• TASK BRIEF: Examine the material below. Gather every line in which the string "after" appears.
---
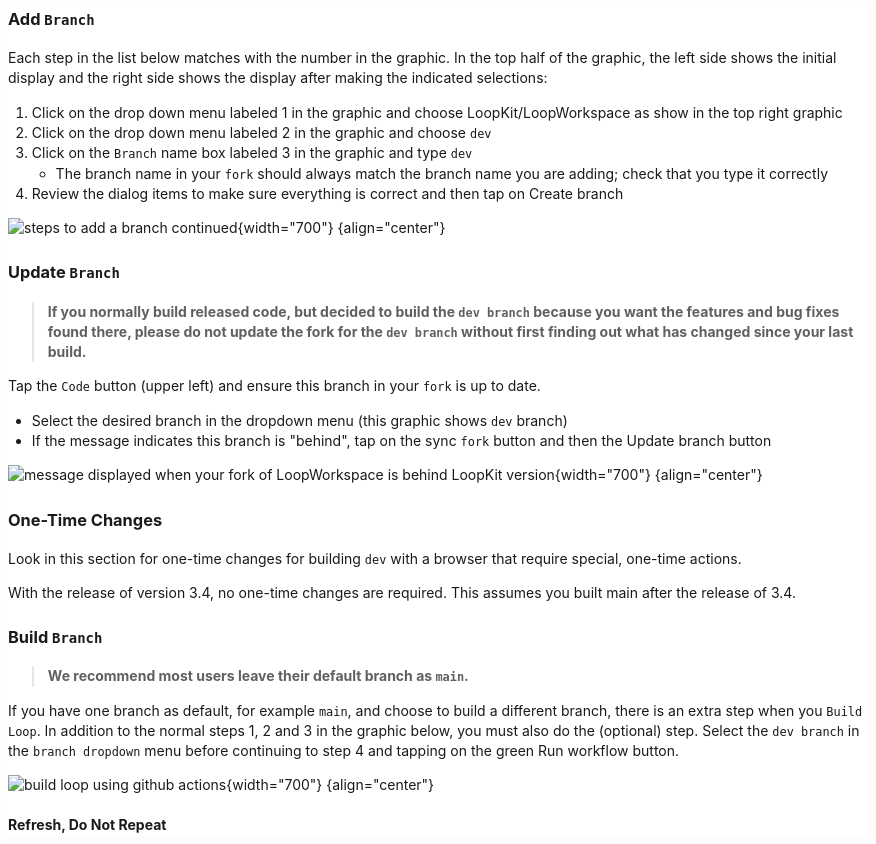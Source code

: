### Add `Branch`

Each step in the list below matches with the number in the graphic. In the top half of the graphic, the left side shows the initial display and the right side shows the display after making the indicated selections:

1. Click on the drop down menu labeled 1 in the graphic and choose LoopKit/LoopWorkspace as show in the top right graphic
2. Click on the drop down menu labeled 2 in the graphic and choose `dev`
3. Click on the `Branch` name box labeled 3 in the graphic and type `dev`
    * The branch name in your `fork` should always match the branch name you are adding; check that you type it correctly
4. Review the dialog items to make sure everything is correct and then tap on Create branch

![steps to add a branch continued](img/add-branch-02.svg){width="700"}
{align="center"}

### Update `Branch`

> **If you normally build released code, but decided to build the `dev branch` because you want the features and bug fixes found there, please do not update the fork for the `dev branch` without first finding out what has changed since your last build.**

Tap the `Code` button (upper left) and ensure this branch in your `fork` is up to date.

* Select the desired branch in the dropdown menu (this graphic shows `dev` branch)
* If the message indicates this branch is "behind", tap on the sync `fork` button and then the Update branch button

![message displayed when your fork of LoopWorkspace is behind LoopKit version](img/github-build-check-fork-status.svg){width="700"}
{align="center"}

### One-Time Changes

Look in this section for one-time changes for building `dev` with a browser that require special, one-time actions.

With the release of version 3.4, no one-time changes are required. This assumes you built main after the release of 3.4.

### Build `Branch`

> **We recommend most users leave their default branch as `main`.**

If you have one branch as default, for example `main`, and choose to build a different branch, there is an extra step when you `Build Loop`. In addition to the normal steps 1, 2 and 3 in the graphic below, you must also do the (optional) step. Select the `dev branch` in the `branch dropdown` menu before continuing to step 4 and tapping on the green Run workflow button.

![build loop using github actions](img/action-04-build-loop.svg){width="700"}
{align="center"}

#### Refresh, Do Not Repeat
---
• RESPONSE TO THIS EXERCISE:
Each step in the list below matches with the number in the graphic. In the top half of the graphic, the left side shows the initial display and the right side shows the display after making the indicated selections:
With the release of version 3.4, no one-time changes are required. This assumes you built main after the release of 3.4.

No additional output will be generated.